*Data provided*

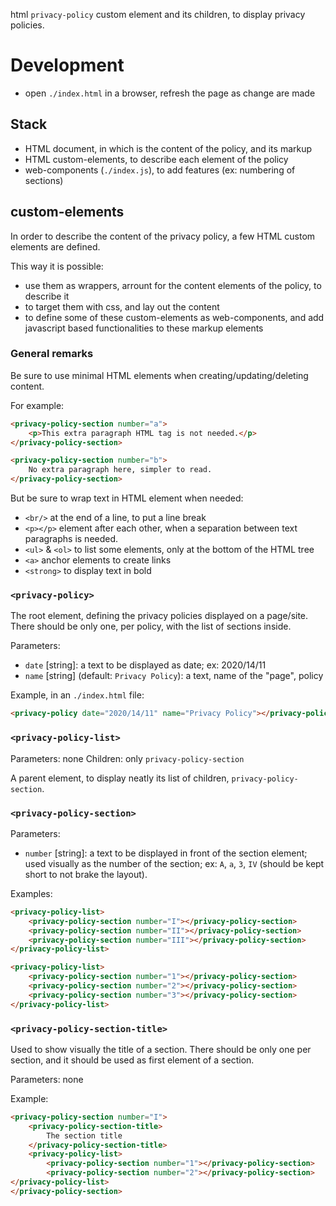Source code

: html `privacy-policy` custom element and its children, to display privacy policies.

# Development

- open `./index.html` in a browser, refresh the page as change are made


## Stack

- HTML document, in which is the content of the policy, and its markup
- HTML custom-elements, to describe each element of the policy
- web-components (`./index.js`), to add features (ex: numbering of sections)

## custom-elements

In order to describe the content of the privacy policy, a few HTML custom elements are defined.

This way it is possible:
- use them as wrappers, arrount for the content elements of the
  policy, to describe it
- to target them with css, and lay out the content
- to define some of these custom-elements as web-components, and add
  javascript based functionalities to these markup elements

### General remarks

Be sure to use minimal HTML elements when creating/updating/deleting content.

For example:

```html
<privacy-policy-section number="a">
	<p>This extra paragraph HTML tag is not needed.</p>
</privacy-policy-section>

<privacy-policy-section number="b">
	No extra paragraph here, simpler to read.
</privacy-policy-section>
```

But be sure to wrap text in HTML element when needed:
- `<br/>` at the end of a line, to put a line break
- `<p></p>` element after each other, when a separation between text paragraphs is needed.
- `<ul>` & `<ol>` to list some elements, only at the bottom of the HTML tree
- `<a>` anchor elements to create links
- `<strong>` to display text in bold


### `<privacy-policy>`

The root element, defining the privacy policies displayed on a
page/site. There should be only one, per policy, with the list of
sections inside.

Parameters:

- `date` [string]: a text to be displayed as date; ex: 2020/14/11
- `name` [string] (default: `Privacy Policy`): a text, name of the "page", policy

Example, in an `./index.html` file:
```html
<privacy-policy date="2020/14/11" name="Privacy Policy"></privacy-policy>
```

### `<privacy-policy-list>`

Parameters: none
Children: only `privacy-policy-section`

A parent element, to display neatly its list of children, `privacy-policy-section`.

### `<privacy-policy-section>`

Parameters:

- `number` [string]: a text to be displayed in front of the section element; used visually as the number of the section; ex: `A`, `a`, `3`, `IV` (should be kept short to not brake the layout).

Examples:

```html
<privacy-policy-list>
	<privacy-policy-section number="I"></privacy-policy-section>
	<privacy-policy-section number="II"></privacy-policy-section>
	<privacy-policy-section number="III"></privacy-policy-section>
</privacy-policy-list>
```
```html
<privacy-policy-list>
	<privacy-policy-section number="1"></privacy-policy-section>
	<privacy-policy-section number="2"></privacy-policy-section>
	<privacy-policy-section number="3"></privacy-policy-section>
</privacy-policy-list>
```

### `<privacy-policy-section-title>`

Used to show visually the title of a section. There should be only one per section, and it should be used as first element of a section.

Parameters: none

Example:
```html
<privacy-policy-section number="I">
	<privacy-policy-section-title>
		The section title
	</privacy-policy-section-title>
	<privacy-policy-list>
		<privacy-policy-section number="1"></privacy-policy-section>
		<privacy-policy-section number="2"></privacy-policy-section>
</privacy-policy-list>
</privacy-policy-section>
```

*Prompt*
Could you return every line from the entries above in which the string "describe" occurs?

*Answer section*
- HTML custom-elements, to describe each element of the policy
In order to describe the content of the privacy policy, a few HTML custom elements are defined.
  policy, to describe it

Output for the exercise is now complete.